Stored data:
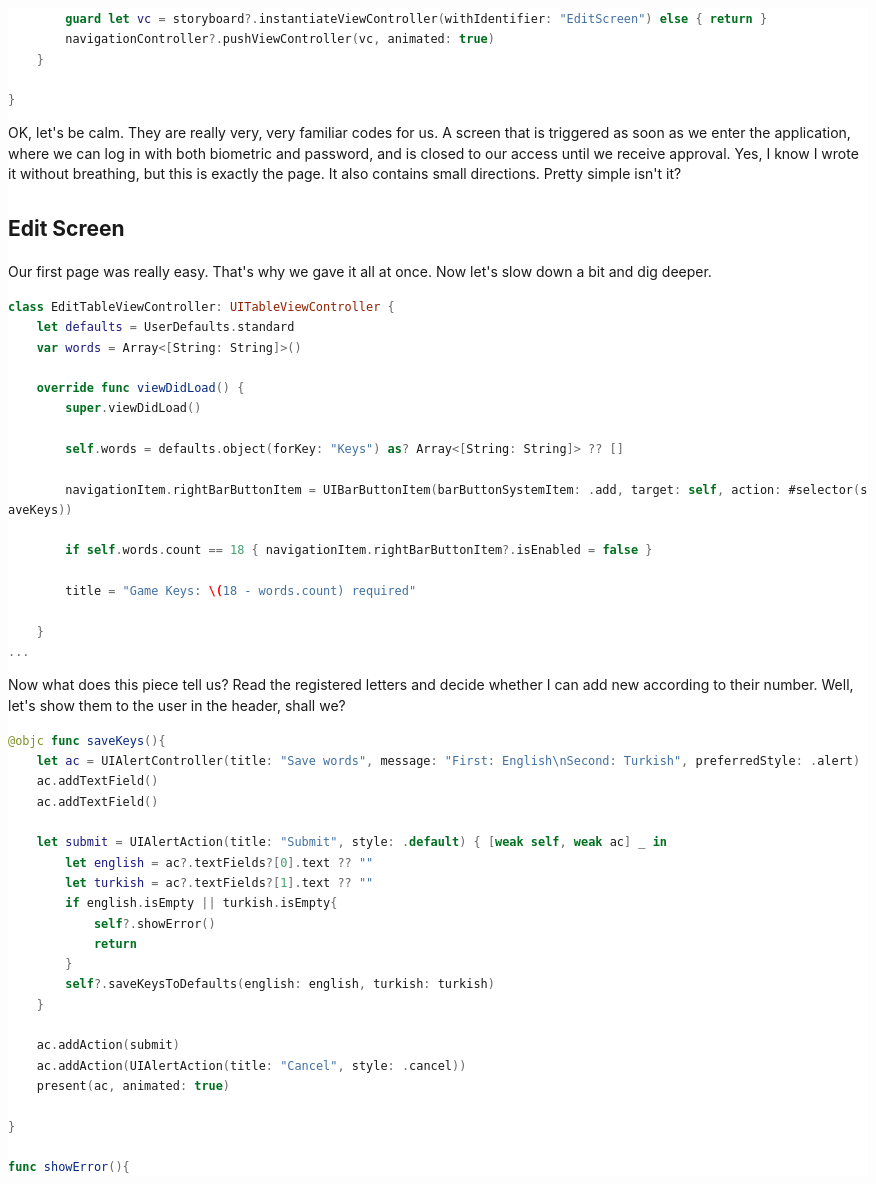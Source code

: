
 ```swift
        guard let vc = storyboard?.instantiateViewController(withIdentifier: "EditScreen") else { return }
        navigationController?.pushViewController(vc, animated: true)
    }

}
```
OK, let's be calm. They are really very, very familiar codes for us. A screen that is triggered as soon as we enter the application, where we can log in with both biometric and password, and is closed to our access until we receive approval. Yes, I know I wrote it without breathing, but this is exactly the page. It also contains small directions. Pretty simple isn't it?

## Edit Screen
Our first page was really easy. That's why we gave it all at once. Now let's slow down a bit and dig deeper.

```swift
class EditTableViewController: UITableViewController {
    let defaults = UserDefaults.standard
    var words = Array<[String: String]>()

    override func viewDidLoad() {
        super.viewDidLoad()
        
        self.words = defaults.object(forKey: "Keys") as? Array<[String: String]> ?? []

        navigationItem.rightBarButtonItem = UIBarButtonItem(barButtonSystemItem: .add, target: self, action: #selector(saveKeys))
        
        if self.words.count == 18 { navigationItem.rightBarButtonItem?.isEnabled = false }
        
        title = "Game Keys: \(18 - words.count) required"
        
    }
...
```
Now what does this piece tell us? Read the registered letters and decide whether I can add new according to their number. Well, let's show them to the user in the header, shall we?

```swift
@objc func saveKeys(){
    let ac = UIAlertController(title: "Save words", message: "First: English\nSecond: Turkish", preferredStyle: .alert)
    ac.addTextField()
    ac.addTextField()

    let submit = UIAlertAction(title: "Submit", style: .default) { [weak self, weak ac] _ in
        let english = ac?.textFields?[0].text ?? ""
        let turkish = ac?.textFields?[1].text ?? ""
        if english.isEmpty || turkish.isEmpty{
            self?.showError()
            return
        }
        self?.saveKeysToDefaults(english: english, turkish: turkish)
    }

    ac.addAction(submit)
    ac.addAction(UIAlertAction(title: "Cancel", style: .cancel))
    present(ac, animated: true)

}

func showError(){
```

THE TASK:
Above are the records. Copy every line in them holding "viewDidLoad".

ANSWER AREA:
    override func viewDidLoad() {
        super.viewDidLoad()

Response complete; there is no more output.